SNH Vélo Club : en tête de peloton

Depuis près de deux décennies, la formation cycliste camerounaise s’est taillée une bonne réputation à l’échelle nationale et internationale.

Fini le temps de l’euphorie au sein de SNH Vélo club. Après la deuxième victoire de Clovis Kamzong au Tour du Cameroun il y a plus de trois semaines et quelques jours de repos, les entraînements ont bel et bien repris. Vendredi dernier, c’est à un jet de pierres du complexe sportif en construction d’Olembe que CT a retrouvé l’équipe cycliste. Pour l’entraînement du jour, Martinien Tega, le directeur sportif, a revêtu casque, gants, cycliste et enfourché son vélo. Une séance au cours de laquelle l’ancien coureur a expliqué et démontré certaines positions et manquements observés durant le récent Tour international du Cameroun. En deux heures, le peloton SNH Vélo Club a sillonné la ville de Soa et ses environs pour une récupération active. Une séance moins endurante que celle de la veille qui a vu le groupe se déporter à Batchenga, dans le département de la Lékié. 
Au sein de la SNH Vélo Club, le travail s’effectue selon un plan de travail bien défini. Les entraînements se déroulent de lundi à vendredi à partir de 8h. A l’approche d’une compétition, l’encadrement technique met les coureurs en condition de course. Les séances de travail débutent aux heures de départ des courses. Pour cela, des stages sont planifiés loin des familles sur des sites sécurisés permettant de consolider la cohésion du groupe et d’affiner la stratégie. Actuellement, SNH Velo Club compte un groupe de dix coureurs. « Nous avons rajeuni l’effectif à 50% », nous renseigne Martinien Tega.
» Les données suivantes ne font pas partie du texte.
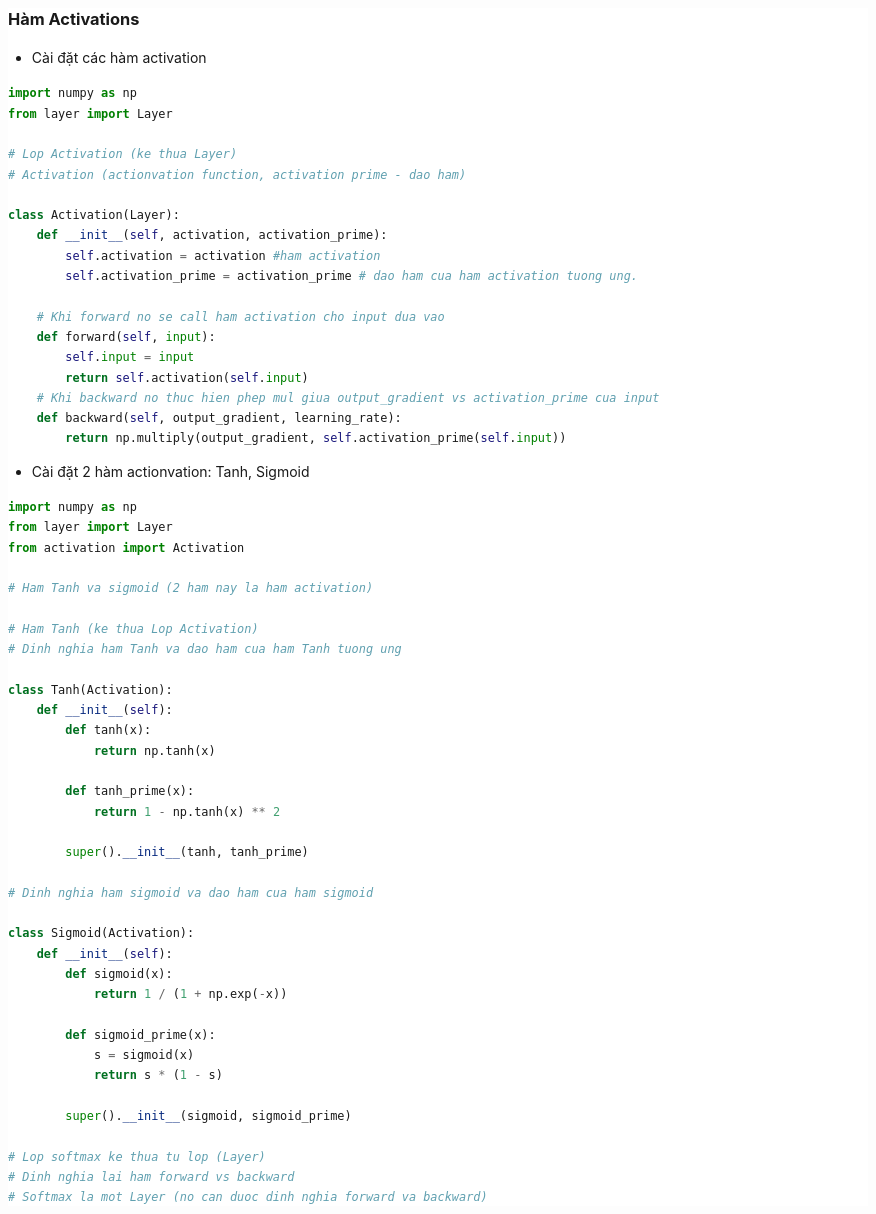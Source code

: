 ### Hàm Activations

- Cài đặt các hàm activation

```python
import numpy as np
from layer import Layer

# Lop Activation (ke thua Layer)
# Activation (actionvation function, activation prime - dao ham)

class Activation(Layer):
    def __init__(self, activation, activation_prime):
        self.activation = activation #ham activation
        self.activation_prime = activation_prime # dao ham cua ham activation tuong ung.
    
    # Khi forward no se call ham activation cho input dua vao
    def forward(self, input):
        self.input = input
        return self.activation(self.input)
    # Khi backward no thuc hien phep mul giua output_gradient vs activation_prime cua input
    def backward(self, output_gradient, learning_rate):
        return np.multiply(output_gradient, self.activation_prime(self.input))

```

- Cài đặt 2 hàm actionvation: Tanh, Sigmoid

```python
import numpy as np
from layer import Layer
from activation import Activation

# Ham Tanh va sigmoid (2 ham nay la ham activation)

# Ham Tanh (ke thua Lop Activation)
# Dinh nghia ham Tanh va dao ham cua ham Tanh tuong ung

class Tanh(Activation):
    def __init__(self):
        def tanh(x):
            return np.tanh(x)

        def tanh_prime(x):
            return 1 - np.tanh(x) ** 2

        super().__init__(tanh, tanh_prime)

# Dinh nghia ham sigmoid va dao ham cua ham sigmoid

class Sigmoid(Activation):
    def __init__(self):
        def sigmoid(x):
            return 1 / (1 + np.exp(-x))

        def sigmoid_prime(x):
            s = sigmoid(x)
            return s * (1 - s)

        super().__init__(sigmoid, sigmoid_prime)

# Lop softmax ke thua tu lop (Layer)
# Dinh nghia lai ham forward vs backward
# Softmax la mot Layer (no can duoc dinh nghia forward va backward)

```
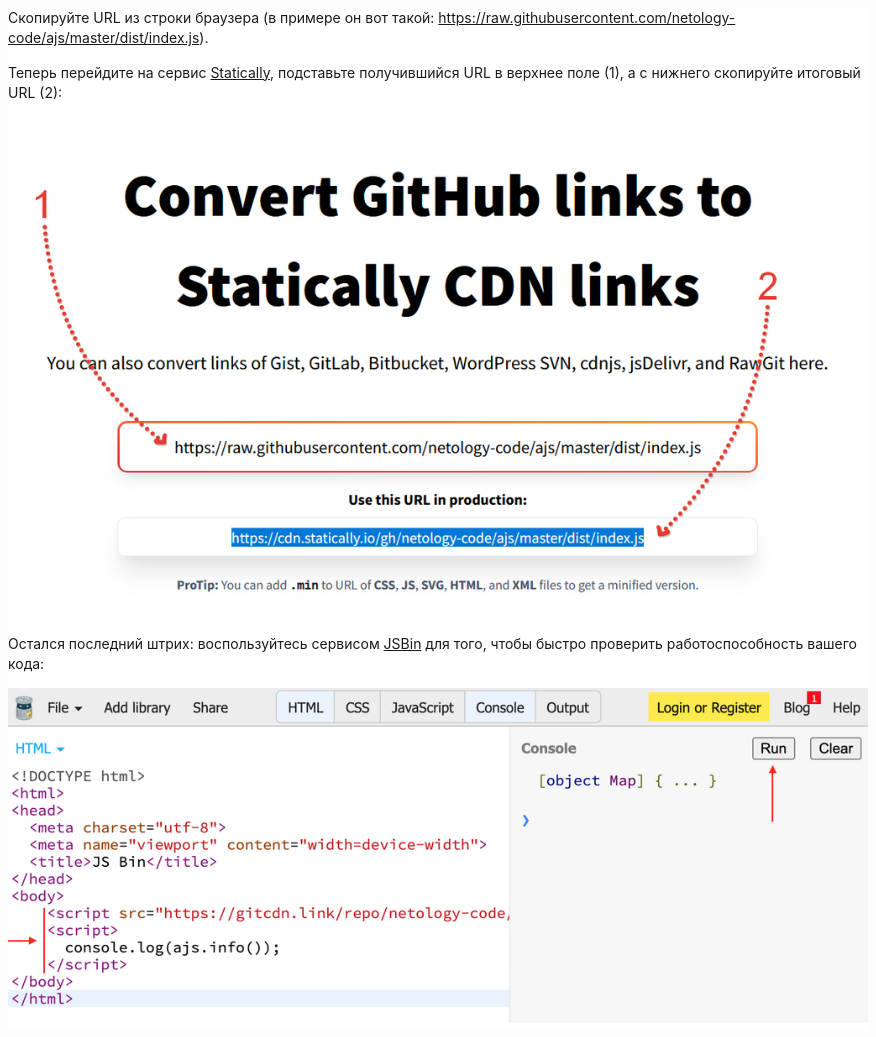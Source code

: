 
Скопируйте URL из строки браузера (в примере он вот такой: https://raw.githubusercontent.com/netology-code/ajs/master/dist/index.js).
 
Теперь перейдите на сервис [Statically](https://statically.io/convert/), подставьте получившийся URL в верхнее поле (1), а с нижнего скопируйте итоговый URL (2):

![](pic/cdn.png)

Остался последний штрих: воспользуйтесь сервисом [JSBin](https://jsbin.com) для того, чтобы быстро проверить работоспособность вашего кода:

![](pic/jsbin.png)
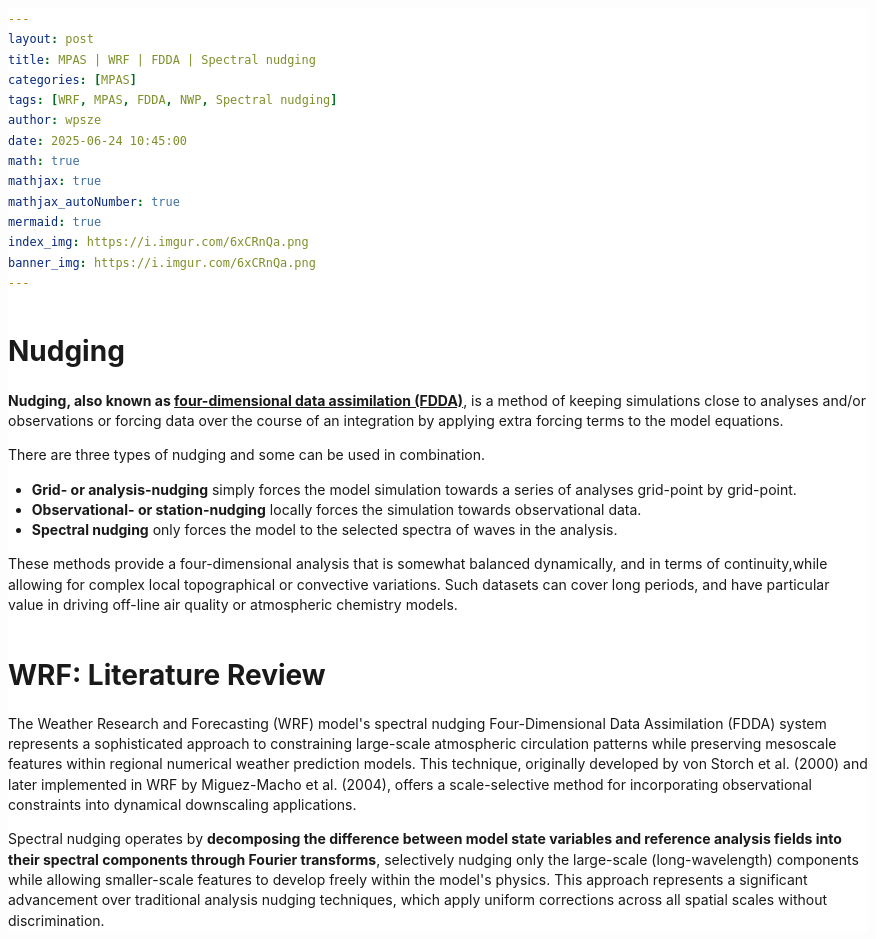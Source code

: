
 ```yaml
---
layout: post
title: MPAS | WRF | FDDA | Spectral nudging
categories: [MPAS]
tags: [WRF, MPAS, FDDA, NWP, Spectral nudging]
author: wpsze
date: 2025-06-24 10:45:00
math: true
mathjax: true
mathjax_autoNumber: true
mermaid: true
index_img: https://i.imgur.com/6xCRnQa.png
banner_img: https://i.imgur.com/6xCRnQa.png
---
```


# Nudging

**Nudging, also known as [four-dimensional data assimilation (FDDA)](https://github.com/wrf-model/TechNote/blob/master/fdda.tex)**, is a method of keeping simulations close to analyses and/or observations or forcing data over the course of an integration by applying extra forcing terms to the model equations.

There are three types of nudging and some can be used in combination. 

- **Grid- or analysis-nudging** simply forces the model simulation towards a series of analyses grid-point by grid-point. 
- **Observational- or station-nudging** locally forces the simulation towards observational data. 
- **Spectral nudging** only forces the model to the selected spectra of waves in the analysis.

These methods provide a four-dimensional analysis that is somewhat balanced dynamically, and in terms of continuity,while allowing for complex local topographical or convective variations. Such datasets can cover long periods, and have particular value in driving off-line air quality or atmospheric chemistry models.

# WRF: Literature Review

The Weather Research and Forecasting (WRF) model's spectral nudging Four-Dimensional Data Assimilation (FDDA) system represents a sophisticated approach to constraining large-scale atmospheric circulation patterns while preserving mesoscale features within regional numerical weather prediction models. This technique, originally developed by von Storch et al. (2000) and later implemented in WRF by Miguez-Macho et al. (2004), offers a scale-selective method for incorporating observational constraints into dynamical downscaling applications.

Spectral nudging operates by **decomposing the difference between model state variables and reference analysis fields into their spectral components through Fourier transforms**, selectively nudging only the large-scale (long-wavelength) components while allowing smaller-scale features to develop freely within the model's physics. This approach represents a significant advancement over traditional analysis nudging techniques, which apply uniform corrections across all spatial scales without discrimination.
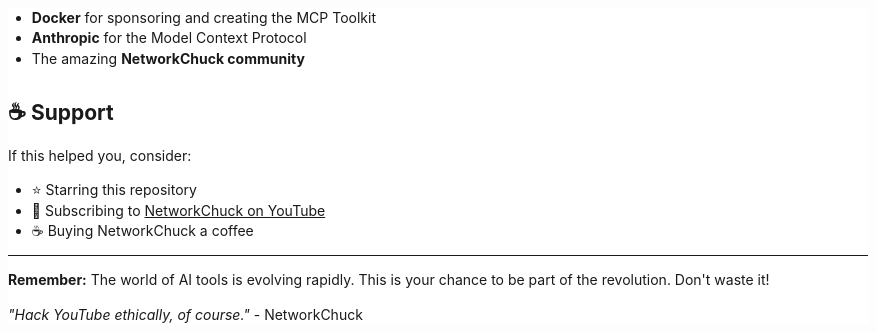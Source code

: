 - **Docker** for sponsoring and creating the MCP Toolkit
- **Anthropic** for the Model Context Protocol
- The amazing **NetworkChuck community**

## ☕ Support

If this helped you, consider:
- ⭐ Starring this repository
- 🔔 Subscribing to [NetworkChuck on YouTube](https://youtube.com/@NetworkChuck)
- ☕ Buying NetworkChuck a coffee

---

**Remember:** The world of AI tools is evolving rapidly. This is your chance to be part of the revolution. Don't waste it!

*"Hack YouTube ethically, of course."* - NetworkChuck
Les jeunes talentueux comme Idriss Kono et Rodrigue Kuere Nounawe font partie des cinq coureurs actuellement à l’essai. Des nouveaux qui cohabitent harmonieusement avec les plus anciens que sont le capitaine « El Pistolero » Clovis Kamzong Abessolo, ses fidèles lieutenants Arthuce Tella, Yaou Gadji et Ismaël Voukeng Kemtsop. Des anciens qui préparent déjà la transmission du fanion à la relève à travers des conseils et des éclairages sur les stratégies, afin de perpétuer la culture de la gagne au sein du club.    
L’entraînement terminé, Michel Oyie, le président de la SNH Vélo Club, a remobilisé les troupes quant à l’objectif de conquête du prochain Grand Prix international Chantal Biya en octobre prochain. L’équipe doit conserver son leadership sur la scène nationale et son rôle de porte-étendard du cyclisme camerounais à l’international. Une position que la formation a obtenu grâce à un soutien sans relâche du sommet des instances dirigeantes de la Société nationale des hydrocarbures. Une hiérarchie qui fournit un encadrement de qualité et renouvelle chaque année le parc à vélos (professionnels) du club. Sur le plan de la motivation, « ils ont ce qu’il faut pour se sentir à l’aise », indique Michel Oyie. Les coureurs disposent d’un contrat de travail, avec des revenus mensuels accompagnés de primes pour carburer au sein des pelotons.